The Dunhuang star chart
This chart, drawn on a long paper scroll, was found in Buddhist caves near
Dunhuang on the Silk Road trade route. The caves had been sealed around AD 1000 and were not rediscovered by local people until 1900. Inside the caves were
thousands of manuscripts and paintings on paper and silk that had survived
almost unaltered in the dry conditions at the edge of the Gobi desert. The
explorer Marc Aurel Stein visited Dunhuang in 1907 and obtained many
manuscripts, including the star chart, which he sent back to the British
Museum. Despite the chart’s significance, it was not fully studied until very recently.
The 13 panes of the Dunhuang star chart form a near-complete atlas of the
Chinese sky. It reads from right to left and is divided into two here for
convenience of reproduction. Click on the image for an enlargement. © British Library.

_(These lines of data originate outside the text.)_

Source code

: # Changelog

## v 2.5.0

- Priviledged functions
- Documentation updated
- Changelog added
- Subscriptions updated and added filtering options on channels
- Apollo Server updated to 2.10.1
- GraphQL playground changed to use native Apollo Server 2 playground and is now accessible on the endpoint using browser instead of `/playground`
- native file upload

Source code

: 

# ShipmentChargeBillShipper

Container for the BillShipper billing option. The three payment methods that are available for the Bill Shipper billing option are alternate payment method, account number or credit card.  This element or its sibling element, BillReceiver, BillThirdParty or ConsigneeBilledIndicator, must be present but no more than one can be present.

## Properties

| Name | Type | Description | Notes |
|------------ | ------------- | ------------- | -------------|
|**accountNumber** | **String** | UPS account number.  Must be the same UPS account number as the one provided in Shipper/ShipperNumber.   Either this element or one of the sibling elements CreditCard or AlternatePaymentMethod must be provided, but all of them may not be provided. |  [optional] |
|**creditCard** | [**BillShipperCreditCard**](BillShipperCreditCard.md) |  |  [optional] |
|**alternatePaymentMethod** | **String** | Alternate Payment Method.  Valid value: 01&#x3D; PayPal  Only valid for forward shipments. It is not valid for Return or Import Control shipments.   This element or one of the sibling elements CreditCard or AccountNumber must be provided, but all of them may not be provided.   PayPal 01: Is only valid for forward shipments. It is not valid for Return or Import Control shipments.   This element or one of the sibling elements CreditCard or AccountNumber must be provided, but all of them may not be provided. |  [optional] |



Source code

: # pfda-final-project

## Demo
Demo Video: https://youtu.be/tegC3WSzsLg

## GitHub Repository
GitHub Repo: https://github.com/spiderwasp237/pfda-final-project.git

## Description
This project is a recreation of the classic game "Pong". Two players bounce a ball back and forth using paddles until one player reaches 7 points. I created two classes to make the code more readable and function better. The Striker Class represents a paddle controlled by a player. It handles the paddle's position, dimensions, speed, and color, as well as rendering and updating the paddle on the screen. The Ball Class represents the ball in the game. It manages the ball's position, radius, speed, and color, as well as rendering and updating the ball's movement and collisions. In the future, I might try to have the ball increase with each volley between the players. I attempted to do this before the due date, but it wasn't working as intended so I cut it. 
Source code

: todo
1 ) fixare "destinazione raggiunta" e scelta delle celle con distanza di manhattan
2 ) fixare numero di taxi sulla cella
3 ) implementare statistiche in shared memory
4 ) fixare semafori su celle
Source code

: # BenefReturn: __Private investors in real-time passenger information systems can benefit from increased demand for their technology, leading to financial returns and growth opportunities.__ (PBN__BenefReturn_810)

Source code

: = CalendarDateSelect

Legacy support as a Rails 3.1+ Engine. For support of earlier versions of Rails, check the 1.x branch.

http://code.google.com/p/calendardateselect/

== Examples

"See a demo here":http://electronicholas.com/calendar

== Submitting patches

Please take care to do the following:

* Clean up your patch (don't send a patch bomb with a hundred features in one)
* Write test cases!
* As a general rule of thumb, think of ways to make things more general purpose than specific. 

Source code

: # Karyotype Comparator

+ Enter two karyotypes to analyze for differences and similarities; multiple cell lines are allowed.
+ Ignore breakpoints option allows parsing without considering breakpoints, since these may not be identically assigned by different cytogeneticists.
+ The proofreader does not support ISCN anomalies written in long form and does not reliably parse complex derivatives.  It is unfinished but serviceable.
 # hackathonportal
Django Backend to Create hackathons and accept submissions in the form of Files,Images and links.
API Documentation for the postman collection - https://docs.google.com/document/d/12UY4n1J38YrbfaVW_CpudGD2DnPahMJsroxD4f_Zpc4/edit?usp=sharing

The Dunhuang star chart is drawn in pen and ink on a roll of paper 3.9 metres
long and some 24 cm wide. The first third of the scroll is taken up with cloud
shapes and their supposed meanings, a reminder that the Chinese observed the
sky for the purpose of divination rather than pure science. The section of
specific astronomical interest, shown above, is 2.1 metres long. It consists of
12 panels corresponding to the 12 months of the year, with vertical lines of
descriptive text to the left of each panel, plus a north polar chart. Hence it
can be thought of as not simply a chart but a complete atlas consisting of 13
plates. The scroll ends with the depiction of an archer, thought to represent
the god of lightning.
Each of the 12 monthly panels is centred on the celestial equator and extends
from about 50 degrees north to 50 degrees south. The polar chart is centred on
the celestial pole and shows an area from 90 to about 50 degrees north. Despite
a lack of coordinate lines, the placing of the stars is good enough for almost
all of them to be identified. Most likely, though, this is a copy of an earlier
original, and the copy was probably made by tracing since the paper is
semi-transparent, like tracing paper.
Three different styles of dot are used to represent the three different schools
of constellation study. In general, the black dots correspond to Gan De’s constellations, the open circles to those of Wu Xian and the orange dots to
Shi Shen, although the artist has confused the latter two in many cases. The
faintest stars on the chart are around magnitude 6.5, close to the naked-eye
limit under the very best conditions. As with all far-eastern star charts,
there is no attempt to distinguish the brightnesses of the stars with
differently sized dots.
In 2009, a detailed study of the Dunhuang star chart was published by two French
astronomers, Jean-Marc Bonnet-Bidaud and Françoise Praderie, working with Susan Whitfield of the British Library. You can read
it in full here. By their count, the chart contains 1339 stars divided into 257 constellations,
fewer than the number of stars and constellations in Chen Zhuo’s catalogue; why some were left out remains unknown. Various references in the
text and the style of the writing pin down the date of the chart to between AD 649 and 684; although the chart is almost certainly a copy, it was made not
long after the original, in that same era. The star positions, which had been
updated since the time of Chen Zhuo, also point to a date in the mid to late
7th century. Possibly the positions were observed by Li Chunfeng (602–670), a prominent Chinese astronomer of the right era whose name is mentioned in
the text accompanying the maps and who may have been the author of the original
chart from which the Dunhuang manuscript was evidently copied.